Distribution Automatique

Saturday, July 17

*Serendipity*, the amazing bookstore on
University in Berkeley, takes my breath
away, and on this occasion, a few dollars
also, but I didn't mind.

Both were Black Sparrow books, one by
Jackson Mac Low, *22 Light Poems*, gorgeous,
fascinating book from 1968 (I met Jackson
in 1967, in jail, but that's another story).

The other book, *Ex Cranium, Night* by
Carl Rakosi, was signed by the author to
the poet Stephen Rodefer.
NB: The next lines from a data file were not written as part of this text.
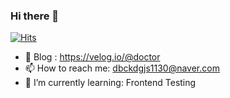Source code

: ### Hi there 👋
[![Hits](https://hits.seeyoufarm.com/api/count/incr/badge.svg?url=https%3A%2F%2Fgithub.com%2Fdbckdgjs369&count_bg=%2379C83D&title_bg=%23555555&icon=&icon_color=%23E7E7E7&title=hits&edge_flat=false)](https://hits.seeyoufarm.com)
- 🦋 Blog : https://velog.io/@doctor
- 📫 How to reach me: dbckdgjs1130@naver.com
- 🌱 I’m currently learning: Frontend Testing


<!--
**dbckdgjs369/dbckdgjs369** is a ✨ _special_ ✨ repository because its `README.md` (this file) appears on your GitHub profile.

Here are some ideas to get you started:


- 👯 I’m looking to collaborate on ...
- 🤔 I’m looking for help with ...
- 🔭 I’m currently working on ...
- 💬 Ask me about ...

- 😄 Pronouns: ...
- ⚡ Fun fact: ...
-->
It contains this
powerful passage, a notion that, for me,
cannot be repeated too often:

"The practice of ranking poets as major or
minor, the bastard offspring of grading students,
freezes the poet in his tracks and makes him
a nobody if he is less than great. This situation
tempts him unduly into lofty postures,the breeding
ground of rhetoric and abstraction, and intimidates
his most precious asset, his individuality.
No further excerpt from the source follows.